Facebook's API changes

First a simple (but not comprehensive) definition of what an API is. Application Programming Interfaces, or APIs, allow developers to build products by accessing the data of an application or service. They are at the core of all apps that are based on or interact with social media platforms. Basically, API changes are a huge deal.

In the announcement of the API changes, Schroepfer wrote:

Two weeks ago we promised to take a hard look at the information apps can use when you connect them to Facebook as well as other data practices. Today, we want to update you on the changes we’re making to better protect your Facebook information.

The API changes reflect Facebook's new tougher approach to handling user data in the aftermath of the scandal. Here are the changes that have been made regarding the Facebook platform:

  • Third-party apps no longer have access to event guest lists and event discussion posts
  • Only Facebook-approved apps that have agreed to strict requirements will have access to the Events API
  • All apps using the Groups API need approval from Facebook and an admin
  • Apps can no longer access the members lists of groups
  • Personal information (including names and photos) are removed from posts and comments accessible to apps through the API
  • All future access to the API for Facebook pages must be approved by Facebook
Facebook's message to users affected by the Cambridge Analytica leak

Apps no longer have access to information regarding religious or political views, relationship status, custom friends lists, education and work history, fitness activity, book reading and music listening activity, news reading, video watch activity, and games activity.

Starting immediately, the website is tightening the approval process for apps that request access details such as check-ins, likes, photos, posts, videos, events and groups. Part of the approval process means apps must agree to strict requirements before they can access user data.

Instagram's API changes

Facebook has also terminated part of the Instagram API which was originally scheduled to end July 31st of this year.

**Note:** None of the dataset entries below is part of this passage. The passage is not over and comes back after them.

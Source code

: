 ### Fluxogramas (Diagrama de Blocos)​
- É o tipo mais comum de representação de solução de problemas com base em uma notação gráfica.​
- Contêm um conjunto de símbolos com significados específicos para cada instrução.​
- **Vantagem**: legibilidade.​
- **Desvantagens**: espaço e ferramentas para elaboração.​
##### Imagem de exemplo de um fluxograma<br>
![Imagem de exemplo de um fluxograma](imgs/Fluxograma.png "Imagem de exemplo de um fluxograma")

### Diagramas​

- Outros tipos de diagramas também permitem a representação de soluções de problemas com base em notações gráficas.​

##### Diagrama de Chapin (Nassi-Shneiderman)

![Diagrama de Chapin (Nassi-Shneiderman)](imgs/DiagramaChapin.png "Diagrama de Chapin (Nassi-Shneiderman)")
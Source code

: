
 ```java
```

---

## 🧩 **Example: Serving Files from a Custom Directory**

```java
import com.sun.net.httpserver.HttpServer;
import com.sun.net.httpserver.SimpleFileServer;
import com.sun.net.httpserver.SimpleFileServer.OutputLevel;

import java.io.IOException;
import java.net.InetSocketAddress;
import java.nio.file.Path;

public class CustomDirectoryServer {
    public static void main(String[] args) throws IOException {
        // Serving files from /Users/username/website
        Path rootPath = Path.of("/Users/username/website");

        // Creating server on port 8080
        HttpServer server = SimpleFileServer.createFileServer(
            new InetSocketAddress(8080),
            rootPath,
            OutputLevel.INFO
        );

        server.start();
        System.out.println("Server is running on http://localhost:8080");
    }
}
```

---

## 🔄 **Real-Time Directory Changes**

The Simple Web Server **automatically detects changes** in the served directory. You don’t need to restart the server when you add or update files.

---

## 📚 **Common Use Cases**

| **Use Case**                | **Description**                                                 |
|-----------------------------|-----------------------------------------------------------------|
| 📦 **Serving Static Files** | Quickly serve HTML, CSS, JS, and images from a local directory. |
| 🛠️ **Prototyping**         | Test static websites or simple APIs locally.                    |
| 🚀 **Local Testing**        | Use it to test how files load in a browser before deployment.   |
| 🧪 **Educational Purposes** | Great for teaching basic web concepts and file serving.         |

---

Apps using the Instagram API can no longer:

  • Read the lists of followers and those followed by users
  • Follow and unfollow accounts on behalf of an Instagram user
  • Post or delete comments publicly on behalf of a user

Instagram had already announced these changes as a part of their two-year plan to remove the older Instagram API platform. Developers for apps connected to Instagram are in the process of switching over to the new Instagram Graph API.

What does this mean for Instagram and Facebook users?

Facebook is rushing to contain the damage done by the Cambridge Analytica scandal. User trust in the platform has been hurt by the events of the last two weeks since the story was first reported. The scandal even gave birth to the hashtag #DeleteFacebook and created many articles on how to delete the app. Facebook has previously announced changes to respond to the backlash of Cambridge Analytica. However, with these latest moves Facebook is trying very hard to show it takes protecting user data seriously.

The changes are good news for Facebook users but are turning out to be a pain for third-party app developers. Because these changes are already in effect, apps using the Facebook API and Instagram API are scrambling to update their apps. Users of the popular dating app Tinder are already seeing the consequences. Many Tinder profiles have been inaccessible because the app uses the Facebook API to gather information for profiles.

Click to read more on the changes to Instagram and Facebook.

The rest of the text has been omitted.